Sperando in un'integrazione europea che porti alla sua unione politica, unica soluzione non solo auspicabile ma necessaria, (con la globalizzazione e l'emergere di nuove potenze economiche, ogni singolo Stato da solo, sarebbe una semplice espressione geo-fisica sulla cartina geografica),  pur se il sogno degli Stati Uniti d'Europa  potrà realizzarli gradualmente, è legittimo chiedersi: ma dove incomincia e dove finisce l'Europa?

Non esiste una definizione dell’'Europa che sia universalmente accettata e faccia testo, e questo per il semplice motivo che ci sono tante definizioni possibili quanti sono i punti di vista da cui si vuol partire: "punto di vista politico, storico, geografico o culturale".

L'Europa è innanzitutto un continente, e in quanto tale dovrebbe avere una delimitazione geografica precisa; Ma vedremo che non è così e che i confini di questo "continente", almeno a oriente, sono tutt'altro che certi. L'Europa può anche essere intesa come creazione politica: "Unione europea", in tal caso la sua definizione è istituzionale, contemporanea e a geometria variabile, a seconda della data presa in considerazione. In genere ci riferiremo all'unione europea nella configurazione degli anni 1990-2000, prima dell'allargamento all'Europa ex comunista.

Parleremo anche di quei Paesi, ma non saremo né potremo essere altrettanto sistematici quanto tenteremo di esserlo a proposito dei “Ventisette”. I due blocchi differiscono molto per la mole delle informazioni disponibili; inoltre, il passaggio attraverso il comunismo ha avuto conseguenze, sicuramente importanti ma, per il momento, ancora mal documentate.

L'Europa è anche un'«area culturale», una zona geografica in cui alcuni valori e modelli culturali sono stati elaborati, sviluppati e posti in essere. La "civiltà europea"  prende forma alla fine del I.o millennio, inizialmente tra la Loira e la Schelda, su una base di cristianesimo nelle varianti che saranno elaborate prima dal cattolicesimo e, più tardi, dalle diverse forme di protestantesimo. Essa si estende progressivamente fino ad abbracciare la Spagna della “Reconquista”, i Paesi scandinavi e buona parte della Mitteleuropa, cioè quella vasta area che di solito si definisce, complessivamente, Europa occidentale.

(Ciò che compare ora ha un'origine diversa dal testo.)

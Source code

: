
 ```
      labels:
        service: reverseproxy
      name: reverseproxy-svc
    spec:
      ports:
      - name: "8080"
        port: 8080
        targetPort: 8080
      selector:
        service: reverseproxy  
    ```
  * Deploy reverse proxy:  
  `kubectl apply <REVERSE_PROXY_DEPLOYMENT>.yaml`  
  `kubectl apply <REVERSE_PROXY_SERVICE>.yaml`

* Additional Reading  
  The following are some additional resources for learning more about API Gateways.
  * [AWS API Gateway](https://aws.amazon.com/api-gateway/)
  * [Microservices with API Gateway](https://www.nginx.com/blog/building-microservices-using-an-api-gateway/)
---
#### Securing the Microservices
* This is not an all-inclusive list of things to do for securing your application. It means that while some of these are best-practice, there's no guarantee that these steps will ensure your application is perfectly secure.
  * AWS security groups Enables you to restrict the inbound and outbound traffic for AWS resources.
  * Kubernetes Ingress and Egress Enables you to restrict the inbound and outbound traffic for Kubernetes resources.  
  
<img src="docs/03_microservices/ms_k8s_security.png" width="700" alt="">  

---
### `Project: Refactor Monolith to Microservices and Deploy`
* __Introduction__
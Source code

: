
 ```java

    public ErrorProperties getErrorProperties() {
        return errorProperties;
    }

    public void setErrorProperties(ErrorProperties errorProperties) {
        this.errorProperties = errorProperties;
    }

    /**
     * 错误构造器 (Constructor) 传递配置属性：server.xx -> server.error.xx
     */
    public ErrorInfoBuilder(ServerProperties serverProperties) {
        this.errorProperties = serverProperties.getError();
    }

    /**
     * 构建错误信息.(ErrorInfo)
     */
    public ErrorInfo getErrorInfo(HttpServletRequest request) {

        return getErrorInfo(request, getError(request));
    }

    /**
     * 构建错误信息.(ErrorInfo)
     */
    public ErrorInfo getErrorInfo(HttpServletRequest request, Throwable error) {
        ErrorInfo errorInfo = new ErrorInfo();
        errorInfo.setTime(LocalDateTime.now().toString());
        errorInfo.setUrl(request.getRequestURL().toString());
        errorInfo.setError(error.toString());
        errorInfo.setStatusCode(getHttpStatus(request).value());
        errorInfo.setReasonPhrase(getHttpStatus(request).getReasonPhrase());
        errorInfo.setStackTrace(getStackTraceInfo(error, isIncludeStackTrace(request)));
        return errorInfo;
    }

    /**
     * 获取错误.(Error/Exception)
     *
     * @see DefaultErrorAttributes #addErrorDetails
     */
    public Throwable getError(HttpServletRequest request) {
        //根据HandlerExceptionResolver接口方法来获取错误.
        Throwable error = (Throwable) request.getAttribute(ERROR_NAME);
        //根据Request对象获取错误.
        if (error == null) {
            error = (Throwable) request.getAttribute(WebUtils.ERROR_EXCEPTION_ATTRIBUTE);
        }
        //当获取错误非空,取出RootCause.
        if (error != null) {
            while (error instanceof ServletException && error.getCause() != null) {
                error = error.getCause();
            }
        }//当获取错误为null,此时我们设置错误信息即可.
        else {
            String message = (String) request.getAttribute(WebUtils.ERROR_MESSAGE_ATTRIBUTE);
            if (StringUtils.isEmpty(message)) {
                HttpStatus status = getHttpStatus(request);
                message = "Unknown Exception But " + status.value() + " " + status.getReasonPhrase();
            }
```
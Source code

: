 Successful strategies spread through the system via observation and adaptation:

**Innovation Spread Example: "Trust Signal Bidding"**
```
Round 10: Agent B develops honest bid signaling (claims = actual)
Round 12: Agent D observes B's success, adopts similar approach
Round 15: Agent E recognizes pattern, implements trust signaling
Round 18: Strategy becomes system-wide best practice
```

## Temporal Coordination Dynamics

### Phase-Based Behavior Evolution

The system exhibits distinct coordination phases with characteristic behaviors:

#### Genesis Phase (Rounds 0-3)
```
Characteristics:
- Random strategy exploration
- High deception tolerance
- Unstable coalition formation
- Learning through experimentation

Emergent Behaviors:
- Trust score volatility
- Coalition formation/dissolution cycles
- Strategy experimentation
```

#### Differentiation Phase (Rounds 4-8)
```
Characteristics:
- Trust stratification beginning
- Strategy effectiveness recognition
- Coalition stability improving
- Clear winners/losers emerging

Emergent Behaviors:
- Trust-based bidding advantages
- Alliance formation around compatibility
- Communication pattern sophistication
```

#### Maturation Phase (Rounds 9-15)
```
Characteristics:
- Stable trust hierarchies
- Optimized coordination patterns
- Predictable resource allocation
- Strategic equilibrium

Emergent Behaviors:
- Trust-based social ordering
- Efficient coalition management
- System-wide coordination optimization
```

La sua zona di espansione si confonde in parte, ma non del tutto, con quella dell'Unione Europea.

Sotto l'aspetto della geografia fisica, l'Europa è l'estremità del continente eurasiatico, ma il confine tra la parte europea e quella asiatica non è evidente; c'è "incertezza sui limiti geografici". Lo pseudo confine degli Urali, che il generale De Gaulle evocava, andava dall'Atlantico agli Urali; così facendo si riallacciava alla consuetudine che indica quella catena montuosa come confine d'Europa. I geografi però sono molto reticenti e tendono a vedere in questa prassi una semplice convenzione, priva di reale consistenza materiale.
Gli Urali formano una catena montuosa non molto alta (2.000 metri), facile da superare (la Transiberiana l'attraversa senza mai salire oltre i 400 meni di altitudine). E solo in parte una frontiera climatica, poiché il limite tra l'area oceanica e quella continentale passa molto più a ovest nel continente: a ovest di Berlino e molto a ovest rispetto a Vienna. Neppure le montagne costituiscono una frontiera naturale tra grandi aree del paesaggio vegetale.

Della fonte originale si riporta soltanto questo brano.